Q&A with Casey Welch

Vice President, External Affairs and Governmental Relations

Casey Welch is vice president for external affairs and governmental relations at the USF Sarasota-Manatee campus. He serves as the official liaison between the USF Sarasota-Manatee campus and government entities and oversees the campus’ community engagement and corporate partnership activities.

He also serves as director of the Institute for Public Policy and Leadership (IPPL), which engages USF’s strong academic resources and local, national and global experts to guide a dynamic exchange of ideas about important policy and leadership issues. IPPL hosts lecture series, policy forums, seminars and workshops to stimulate meaningful, civil discussion and promote public discourse in our community.

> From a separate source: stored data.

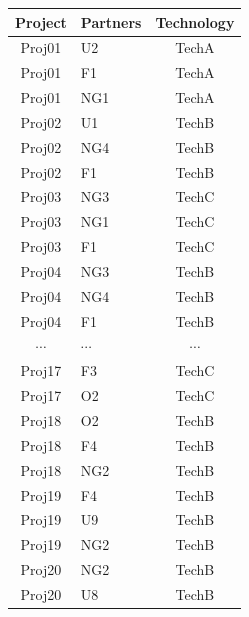 \documentclass[8pt]{beamer}
\begin{document}
\begin{frame}[fragile]
\begin{columns}[c]
\begin{minipage}[c][.5\textheight][c]{\linewidth}
{\scriptsize
\begin{table}
\begin{tabular}{clc}
\bottomrule
Project & Partners & Technology \\
\hline
Proj01     & U2       & TechA     \\
Proj01     & F1       & TechA     \\
Proj01     & NG1      & TechA     \\
Proj02     & U1       & TechB     \\
Proj02     & NG4      & TechB     \\
Proj02     & F1       & TechB     \\
Proj03     & NG3      & TechC     \\
Proj03     & NG1      & TechC     \\
Proj03     & F1       & TechC     \\
Proj04     & NG3      & TechB     \\
Proj04     & NG4      & TechB     \\
Proj04     & F1       & TechB     \\
$\cdots$& $\cdots$ & $\cdots$     \\
Proj17    & F3       & TechC      \\
Proj17    & O2       & TechC      \\
Proj18    & O2       & TechB      \\
Proj18    & F4       & TechB      \\
Proj18    & NG2      & TechB      \\
Proj19    & F4       & TechB      \\
Proj19    & U9       & TechB      \\
Proj19    & NG2      & TechB      \\
Proj20    & NG2      & TechB      \\
Proj20    & U8       & TechB      \\
\bottomrule     
\end{tabular}
\end{table}}



\end{minipage}
\end{columns}
\end{frame}
\end{document}
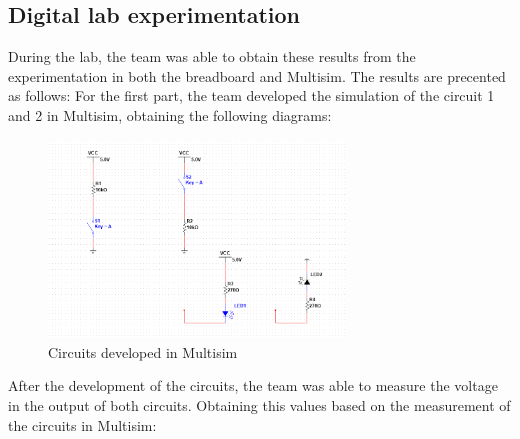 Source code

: \documentclass[12pt]{article}  %
\begin{document}
\subsection{Digital lab experimentation}
During the lab, the team was able to obtain these results from the experimentation in both the breadboard and Multisim. The results are precented as follows:
For the first part, the team developed the simulation of the circuit 1 and 2 in Multisim, obtaining the following diagrams:
\begin{figure}[H]
    \centering
    \includegraphics[width=0.7\textwidth]{Circuit 1 and 2.png}
    \caption{Circuits developed in Multisim}
    \label{fig:multisim_circuits}
\end{figure}
After the development of the circuits, the team was able to measure the voltage in the output of both circuits. Obtaining this values based on the measurement of the circuits in Multisim:
\end{document}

As the leader of IPPL, Welch serves on the Government Issues Council of the Greater Sarasota Chamber of Commerce, the Career Edge Regional Workforce Council, the Government Affairs Committee of the Lakewood Ranch Business Alliance and as chair of the Legislative Committee for the Manatee Chamber of Commerce.

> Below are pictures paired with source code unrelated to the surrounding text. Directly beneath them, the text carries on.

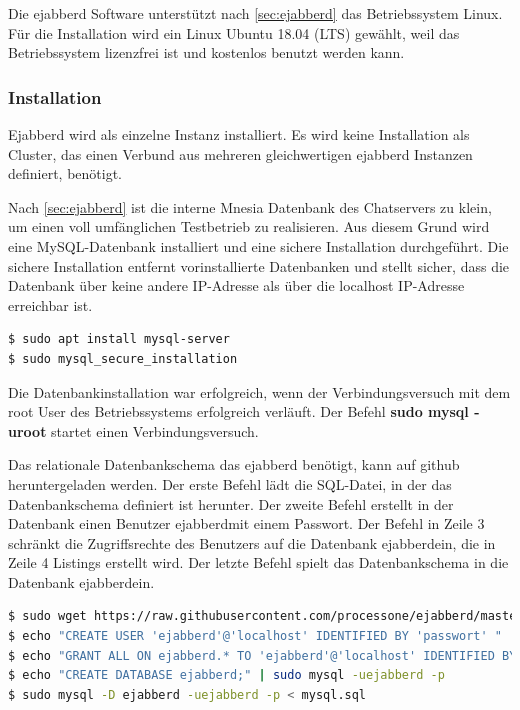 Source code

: \documentclass[a4paper,titlepage,halfparskip,12pt]{scrreprt}
\begin{document}
\begin{onehalfspacing}
Die ejabberd Software unterstützt nach \autoref{sec:ejabberd} das Betriebssystem Linux. Für die Installation wird ein Linux Ubuntu 18.04 (LTS) gewählt, weil das Betriebssystem lizenzfrei ist und kostenlos benutzt werden kann.

\subsubsection*{Installation}

Ejabberd wird als einzelne Instanz installiert. Es wird keine Installation als Cluster, das einen Verbund aus mehreren gleichwertigen ejabberd Instanzen definiert, benötigt.

Nach \autoref{sec:ejabberd} ist die interne Mnesia Datenbank des Chatservers zu klein, um einen voll umfänglichen Testbetrieb zu realisieren. Aus diesem Grund wird eine MySQL-Datenbank installiert und eine sichere Installation durchgeführt. Die sichere Installation entfernt vorinstallierte Datenbanken und stellt sicher, dass die Datenbank über keine andere IP-Adresse als über die localhost IP-Adresse erreichbar ist.

\bigskip

\begin{lstlisting}[language=bash, caption={Installation der Mysql-Datenbank}]
$ sudo apt install mysql-server
$ sudo mysql_secure_installation
\end{lstlisting}

Die Datenbankinstallation war erfolgreich, wenn der Verbindungsversuch mit dem root User des Betriebssystems erfolgreich verläuft. Der Befehl \textbf{sudo mysql -uroot} startet einen Verbindungsversuch.

Das relationale Datenbankschema das ejabberd benötigt, kann auf github heruntergeladen werden. Der erste Befehl lädt die SQL-Datei, in der das Datenbankschema definiert ist herunter. Der zweite Befehl erstellt in der Datenbank einen Benutzer \glqq ejabberd\grqq mit einem Passwort. Der Befehl in Zeile 3 schränkt die Zugriffsrechte des Benutzers auf die Datenbank \glqq ejabberd\grqq ein, die in Zeile 4 Listings erstellt wird. Der letzte Befehl spielt das Datenbankschema in die Datenbank \glqq ejabberd\grqq ein.

\bigskip

 \begin{lstlisting}[language=bash, caption={Installation der Mysql-Datenbank}]
$ sudo wget https://raw.githubusercontent.com/processone/ejabberd/master/sql/mysql.sql
$ echo "CREATE USER 'ejabberd'@'localhost' IDENTIFIED BY 'passwort' " | sudo mysql -uroot
$ echo "GRANT ALL ON ejabberd.* TO 'ejabberd'@'localhost' IDENTIFIED BY 'passwort';" | sudo mysql -uroot
$ echo "CREATE DATABASE ejabberd;" | sudo mysql -uejabberd -p
$ sudo mysql -D ejabberd -uejabberd -p < mysql.sql
\end{lstlisting}




\end{onehalfspacing}
\end{document}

He partners with Jay Riley, the USF Sarasota-Manatee campus’ director of business outreach and community engagement, to oversee the campus’ County Career Connections, Shadow Days and mentorship programs, all designed to provide opportunities for students to learn more about career paths and network with working professionals.

Can you describe IPPL’s role in the Sarasota-Manatee region?

An important part of IPPL’s mission is to provide civic engagement opportunities as a neutral convener to exchange ideas on policy and leadership issues for the local community. We’re not a purely Sarasota-focused entity, and we’re not a primarily Manatee-focused entity; as an institution of higher education, we’re positioned as a non-biased entity that doesn’t have the perceived agenda of a specific stakeholder group. We bring in the concerned entities on a particular issue and say, “Here’s what the facts say.”

We’re in geographically neutral territory as an institution of higher learning on the line between Manatee and Sarasota counties; and it sets the tone for having a broader, more academic conversation about policy problems and solutions. In the past 16 months, we have hosted summits focusing on important issues like grade-level reading and workforce readiness. We provide the space to have those discussions, some of them uncomfortable, some of them maybe enlightening but ultimately not easily achievable, and I think that’s our unique purpose-to facilitate that dialogue. Also, in election years we’ve hosted candidate forums to allow the community as well as campus stakeholders the opportunity to meet and listen to potential policymakers.

How does the campus’ agreement with the USF School of Public Affairs benefit our students?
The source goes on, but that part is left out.